水浴びの前は、電線や庭の木にとまって、「ヒーヒーヒー!」と鳴く。水浴び宣言だ。

宣言を終えると、風呂場に一直線に下りて水に飛び込み、バシャバシャ! と派手に水しぶきを上げたかと思うと、すぐに風呂からヒョイと出る。そして、羽をワサワサワサッとふるわせて、羽全体に水滴をいきわたらせる。あるときは、その行動を何度も何度も繰り返し、ゆうに10分ぐらい入り浸っていた。長風呂だ。

その風呂は、地面に置いている。その周りには、シャガという植物の葉っぱが茂っている。ヒヨドリがバシャバシャ!  と水しぶきを上げると、当然、その葉っぱに水滴がつく。

ある日のことである。

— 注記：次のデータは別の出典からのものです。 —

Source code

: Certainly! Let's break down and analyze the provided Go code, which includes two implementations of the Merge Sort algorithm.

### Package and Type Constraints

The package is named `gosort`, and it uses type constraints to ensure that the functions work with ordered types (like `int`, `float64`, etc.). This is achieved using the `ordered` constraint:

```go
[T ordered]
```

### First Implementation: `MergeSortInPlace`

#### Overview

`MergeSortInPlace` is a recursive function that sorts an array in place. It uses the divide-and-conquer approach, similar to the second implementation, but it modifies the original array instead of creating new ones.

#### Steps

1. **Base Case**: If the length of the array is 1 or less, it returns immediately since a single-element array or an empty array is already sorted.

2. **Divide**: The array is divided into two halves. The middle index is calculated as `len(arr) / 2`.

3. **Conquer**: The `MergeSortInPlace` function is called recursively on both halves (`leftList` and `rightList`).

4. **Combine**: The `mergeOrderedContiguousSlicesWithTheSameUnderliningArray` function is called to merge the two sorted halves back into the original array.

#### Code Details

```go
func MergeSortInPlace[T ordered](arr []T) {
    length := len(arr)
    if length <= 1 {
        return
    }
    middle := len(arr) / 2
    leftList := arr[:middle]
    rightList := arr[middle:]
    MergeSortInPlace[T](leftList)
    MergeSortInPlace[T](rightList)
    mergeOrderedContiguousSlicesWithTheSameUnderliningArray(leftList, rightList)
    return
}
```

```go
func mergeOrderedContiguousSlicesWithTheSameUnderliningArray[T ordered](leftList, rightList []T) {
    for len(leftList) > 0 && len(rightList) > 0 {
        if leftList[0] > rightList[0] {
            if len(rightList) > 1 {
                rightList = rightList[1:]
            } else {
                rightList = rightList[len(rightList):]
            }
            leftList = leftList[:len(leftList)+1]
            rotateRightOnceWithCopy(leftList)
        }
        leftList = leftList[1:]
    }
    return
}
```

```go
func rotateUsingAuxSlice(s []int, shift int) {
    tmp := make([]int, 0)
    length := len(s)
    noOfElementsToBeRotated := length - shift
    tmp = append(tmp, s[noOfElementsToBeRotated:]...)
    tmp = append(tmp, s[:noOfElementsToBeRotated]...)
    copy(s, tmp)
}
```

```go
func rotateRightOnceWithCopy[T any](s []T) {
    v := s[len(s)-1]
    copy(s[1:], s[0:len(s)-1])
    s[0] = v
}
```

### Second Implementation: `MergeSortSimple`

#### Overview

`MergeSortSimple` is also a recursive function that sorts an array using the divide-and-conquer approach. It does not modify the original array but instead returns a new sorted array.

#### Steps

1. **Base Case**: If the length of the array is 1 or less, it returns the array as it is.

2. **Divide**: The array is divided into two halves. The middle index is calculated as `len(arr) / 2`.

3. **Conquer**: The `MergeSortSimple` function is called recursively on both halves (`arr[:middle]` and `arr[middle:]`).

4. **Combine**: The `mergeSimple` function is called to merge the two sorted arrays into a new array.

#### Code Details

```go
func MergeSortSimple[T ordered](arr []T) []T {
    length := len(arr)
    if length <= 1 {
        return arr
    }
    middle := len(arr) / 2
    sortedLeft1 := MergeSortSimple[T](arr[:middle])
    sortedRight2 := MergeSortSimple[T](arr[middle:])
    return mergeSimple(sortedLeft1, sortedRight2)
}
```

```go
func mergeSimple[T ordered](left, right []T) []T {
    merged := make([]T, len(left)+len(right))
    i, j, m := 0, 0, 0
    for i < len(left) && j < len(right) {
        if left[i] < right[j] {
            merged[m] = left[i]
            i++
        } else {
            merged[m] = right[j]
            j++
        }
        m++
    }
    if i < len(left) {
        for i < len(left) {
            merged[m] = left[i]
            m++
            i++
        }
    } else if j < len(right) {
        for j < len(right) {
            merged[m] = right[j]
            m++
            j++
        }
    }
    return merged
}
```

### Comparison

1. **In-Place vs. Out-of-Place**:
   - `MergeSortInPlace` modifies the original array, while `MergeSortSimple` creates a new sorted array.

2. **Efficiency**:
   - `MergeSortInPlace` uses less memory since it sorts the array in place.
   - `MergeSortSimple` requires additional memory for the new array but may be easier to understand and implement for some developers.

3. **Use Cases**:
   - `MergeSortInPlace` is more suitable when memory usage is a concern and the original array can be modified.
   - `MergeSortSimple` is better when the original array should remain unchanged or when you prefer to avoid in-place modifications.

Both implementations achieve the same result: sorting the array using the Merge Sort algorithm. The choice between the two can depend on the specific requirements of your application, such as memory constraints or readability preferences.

ヒヨドリが、いつものように派手に水浴びをし始めた。と、チチチ…という控えめなさえずりが聞こえた。メジロだ。

メジロはヒヨドリが怖いはず。というのも、冬、庭に置いたミカンをメジロが食べ始めると、ヒヨドリが「お前のものはオレのもの!」といわんばかりに、シャーッと飛んできて鋭いくちばしでメジロを追っ払うという、わんぱくぶりを発揮し、メジロは「チチチ…」と言いながら命からがら逃げ出す、という光景を幾度となく目撃していたからだ。

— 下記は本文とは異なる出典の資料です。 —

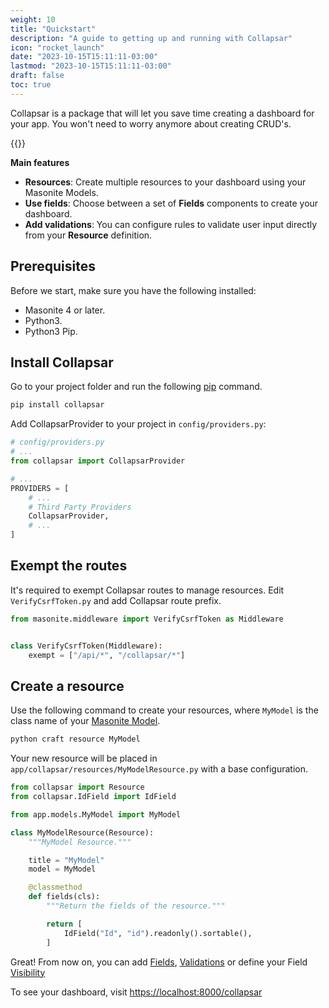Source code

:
 ```yaml
---
weight: 10
title: "Quickstart"
description: "A guide to getting up and running with Collapsar"
icon: "rocket_launch"
date: "2023-10-15T15:11:11-03:00"
lastmod: "2023-10-15T15:11:11-03:00"
draft: false
toc: true
---
```


Collapsar is a package that will let you save time creating a dashboard for your app. You won't need to worry anymore about creating CRUD's.

{{<alert context="danger" text="Collapsar is in early development stage and it isn't ready for production environments."/>}}

**Main features**

- **Resources**: Create multiple resources to your dashboard using your Masonite Models.
- **Use fields**: Choose between a set of **Fields** components to create your dashboard.
- **Add validations**: You can configure rules to validate user input directly from your **Resource** definition.

## Prerequisites

Before we start, make sure you have the following installed:

- Masonite 4 or later.
- Python3.
- Python3 Pip.

## Install Collapsar

Go to your project folder and run the following [pip](https://pip.pypa.io/en/stable/installation/) command.

```bash
pip install collapsar
```

Add CollapsarProvider to your project in `config/providers.py`:

```python
# config/providers.py
# ...
from collapsar import CollapsarProvider

# ...
PROVIDERS = [
    # ...
    # Third Party Providers
    CollapsarProvider,
    # ...
]
```

## Exempt the routes

It's required to exempt Collapsar routes to manage resources. Edit `VerifyCsrfToken.py` and add Collapsar route prefix.

```python
from masonite.middleware import VerifyCsrfToken as Middleware


class VerifyCsrfToken(Middleware):
    exempt = ["/api/*", "/collapsar/*"]
```

## Create a resource

Use the following command to create your resources, where `MyModel` is the class name of your [Masonite Model](https://orm.masoniteproject.com/models).

```bash
python craft resource MyModel
```

Your new resource will be placed in `app/collapsar/resources/MyModelResource.py` with a base configuration.

```python
from collapsar import Resource
from collapsar.IdField import IdField

from app.models.MyModel import MyModel

class MyModelResource(Resource):
    """MyModel Resource."""

    title = "MyModel"
    model = MyModel

    @classmethod
    def fields(cls):
        """Return the fields of the resource."""

        return [
            IdField("Id", "id").readonly().sortable(),
        ]
```

Great! From now on, you can add [Fields](/docs/fields), [Validations](/docs/validation) or define your Field [Visibility](/docs/visibility)

To see your dashboard, visit [https://localhost:8000/collapsar](https://localhost:8000/collapsar)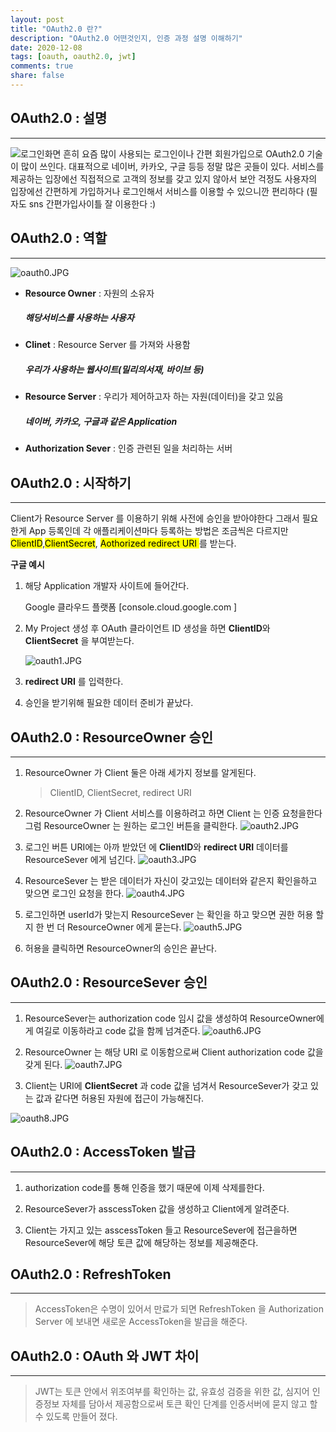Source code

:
 ```yaml
---
layout: post
title: "OAuth2.0 란?"
description: "OAuth2.0 어떤것인지, 인증 과정 설명 이해하기"
date: 2020-12-08
tags: [oauth, oauth2.0, jwt]
comments: true
share: false
---
```





## OAuth2.0 : 설명
---
![로그인화면](https://user-images.githubusercontent.com/66157700/101427015-6f6cf080-3941-11eb-8bad-f74c287e9d12.JPG)
흔히 요즘 많이 사용되는 로그인이나 간편 회원가입으로 OAuth2.0 기술이 많이 쓰인다. 대표적으로 네이버, 카카오, 구글 등등 정말 많은 곳들이 있다. 
서비스를 제공하는 입장에선 직접적으로 고객의 정보를 갖고 있지 않아서 보안 걱정도 사용자의 입장에선 간편하게 가입하거나 로그인해서 서비스를 이용할 수 있으니깐 편리하다 (필자도 sns 간편가입사이틀 잘 이용한다 :)





## OAuth2.0 : 역할
---

 ![oauth0.JPG](../assets/images/oauth0.JPG)

* **Resource Owner** :
    자원의 소유자
    ##### 해당서비스를 사용하는 사용자

* **Clinet** : 
    Resource Server 를 가져와 사용함
    ##### 우리가 사용하는 웹사이트(밀리의서재, 바이브 등)

* **Resource Server** : 
    우리가 제어하고자 하는 자원(데이터)을 갖고 있음
    ##### 네이버, 카카오, 구글과 같은 Application 

* **Authorization Sever** : 
    인증 관련된 일을 처리하는 서버




## OAuth2.0 : 시작하기
---
  Client가 Resource Server 를 이용하기 위해 사전에 승인을 받아야한다 그래서 필요한게 App 등록인데 각 애플리케이션마다 등록하는 방법은 조금씩은 다르지만 <mark>ClientID</mark>,<mark>ClientSecret</mark>, <mark>Aothorized redirect URI </mark>를 받는다.<mark>
    
  **구글 예시**
1. 해당 Application 개발자 사이트에 들어간다.
    
    Google 클라우드 플랫폼 [console.cloud.google.com ]

2. My Project 생성 후  OAuth 클라이언트 ID 생성을 하면 **ClientID**와 **ClientSecret** 을 부여받는다. 

    ![oauth1.JPG](../assets/images/oauth1.png)

3. **redirect URI** 를 입력한다.

4. 승인을 받기위해 필요한 데이터 준비가 끝났다.




## OAuth2.0 :  ResourceOwner 승인
---
1.  ResourceOwner 가 Client 둘은 아래 세가지 정보를 알게된다.
    > ClientID, 
    > ClientSecret, 
    > redirect URI

2. ResourceOwner 가 Client 서비스를 이용하려고 하면 Client 는 인증 요청을한다 그럼 ResourceOwner 는 원하는 로그인 버튼을 클릭한다.
    ![oauth2.JPG](../assets/images/oauth2.JPG)

3. 로그인 버튼 URI에는 아까 받았던 에 **ClientID**와 **redirect URI** 데이터를 ResourceSever 에게 넘긴다.
    ![oauth3.JPG](../assets/images/oauth3.JPG)

4. ResourceSever 는 받은 데이터가 자신이 갖고있는 데이터와 같은지 확인을하고 맞으면 로그인 요청을 한다.
    ![oauth4.JPG](../assets/images/oauth4.JPG)

5. 로그인하면 userId가 맞는지 ResourceSever 는 확인을 하고 맞으면 권한 허용 할지 한 번 더 ResourceOwner 에게 묻는다.
    ![oauth5.JPG](../assets/images/oauth5.JPG)

6. 허용을 클릭하면 ResourceOwner의 승인은 끝난다.

## OAuth2.0 :  ResourceSever 승인
---

1. ResourceSever는 authorization code 임시 값을 생성하여 ResourceOwner에게 여길로 이동하라고 code 값을 함께 넘겨준다. 
 ![oauth6.JPG](../assets/images/oauth6.JPG)

2. ResourceOwner 는 해당 URI 로 이동함으로써 Client  authorization code 값을 갖게 된다. 
 ![oauth7.JPG](../assets/images/oauth7.JPG)

3. Client는 URI에 **ClientSecret** 과 code 값을 넘겨서  ResourceSever가 갖고 있는 값과 같다면 허용된 자원에 접근이 가능해진다.  

 ![oauth8.JPG](../assets/images/oauth8.JPG)




## OAuth2.0 :  AccessToken 발급
---
1. authorization code를 통해 인증을 했기 때문에 이제 삭제를한다. 

2.  ResourceSever가 asscessToken 값을 생성하고 Client에게 알려준다. 

3.  Client는 가지고 있는 asscessToken 들고  ResourceSever에 접근을하면 ResourceSever에 해당 토큰 값에 해당하는 정보를 제공해준다. 


## OAuth2.0 :  RefreshToken
---
> AccessToken은 수명이 있어서 만료가 되면 RefreshToken 을 Authorization Server 에 보내면 새로운 AccessToken을 발급을 해준다. 


## OAuth2.0 :  OAuth 와 JWT 차이
---
>JWT는 토큰 안에서 위조여부를 확인하는 값, 유효성 검증을 위한 값,
 심지어 인증정보 자체를 담아서 제공함으로써 토큰 확인 단계를 인증서버에 묻지 않고 할 수 있도록 만들어 졌다.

なぜ、メジロはあえて、怖いヒヨドリの近くにやって来たのか。と、ヒヨドリが飛び去ったかと思うと、メジロはすぐさま、シャガの葉の上に乗って、パタパタと羽をふるわせた。そしてすぐに、別の葉の上にピョンと飛んで、またパタパタとした。何をしているのか。水浴びをしているのだ。

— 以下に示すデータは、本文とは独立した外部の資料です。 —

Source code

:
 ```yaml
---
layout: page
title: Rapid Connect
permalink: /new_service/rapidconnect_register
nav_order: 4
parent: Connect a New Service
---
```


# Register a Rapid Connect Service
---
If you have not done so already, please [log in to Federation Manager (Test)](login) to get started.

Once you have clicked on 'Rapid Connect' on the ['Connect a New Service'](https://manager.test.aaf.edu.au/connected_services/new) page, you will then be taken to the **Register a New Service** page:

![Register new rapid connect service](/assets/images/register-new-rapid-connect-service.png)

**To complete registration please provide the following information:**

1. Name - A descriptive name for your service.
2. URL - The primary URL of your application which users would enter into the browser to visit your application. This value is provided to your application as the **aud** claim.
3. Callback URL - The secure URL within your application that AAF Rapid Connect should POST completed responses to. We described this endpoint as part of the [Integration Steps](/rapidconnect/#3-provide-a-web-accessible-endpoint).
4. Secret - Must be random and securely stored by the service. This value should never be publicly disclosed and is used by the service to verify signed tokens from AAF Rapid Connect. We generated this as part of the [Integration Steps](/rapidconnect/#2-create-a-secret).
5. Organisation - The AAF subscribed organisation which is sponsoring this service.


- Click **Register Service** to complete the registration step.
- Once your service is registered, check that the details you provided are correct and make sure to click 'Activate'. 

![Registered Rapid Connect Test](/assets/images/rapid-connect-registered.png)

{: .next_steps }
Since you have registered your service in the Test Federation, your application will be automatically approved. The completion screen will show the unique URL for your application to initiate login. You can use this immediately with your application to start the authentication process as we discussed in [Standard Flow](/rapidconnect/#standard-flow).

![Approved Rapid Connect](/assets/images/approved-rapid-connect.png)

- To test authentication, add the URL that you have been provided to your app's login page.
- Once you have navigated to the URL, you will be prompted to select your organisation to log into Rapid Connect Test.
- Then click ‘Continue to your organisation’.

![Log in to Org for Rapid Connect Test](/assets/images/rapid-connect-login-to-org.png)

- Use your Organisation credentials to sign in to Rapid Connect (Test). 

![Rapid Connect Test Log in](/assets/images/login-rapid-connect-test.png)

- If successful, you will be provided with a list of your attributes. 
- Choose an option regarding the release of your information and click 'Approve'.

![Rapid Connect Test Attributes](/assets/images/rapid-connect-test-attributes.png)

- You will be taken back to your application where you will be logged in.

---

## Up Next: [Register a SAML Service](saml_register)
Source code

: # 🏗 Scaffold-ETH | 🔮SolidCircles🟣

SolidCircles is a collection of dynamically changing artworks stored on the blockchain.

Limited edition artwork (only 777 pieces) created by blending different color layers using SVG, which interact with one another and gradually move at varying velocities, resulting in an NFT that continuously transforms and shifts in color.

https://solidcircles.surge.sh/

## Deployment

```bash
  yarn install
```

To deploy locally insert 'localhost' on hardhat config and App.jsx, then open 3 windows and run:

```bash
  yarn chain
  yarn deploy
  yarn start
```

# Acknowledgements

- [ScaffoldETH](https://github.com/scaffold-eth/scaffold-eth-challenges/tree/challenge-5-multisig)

ヒヨドリが入るお風呂は、メジロにとっては深すぎて怖い。でも、葉にたまった水滴は、浅いから怖くない。だから、ちょうどいい。

ヒヨドリは相変わらず怖いけど、夏、メジロはヒヨドリのおかげで体をキレイに保ち、涼をとることができる。メジロはそれがうれしくて、気持地よくて、しばらく口を開けてパタパタとしていた。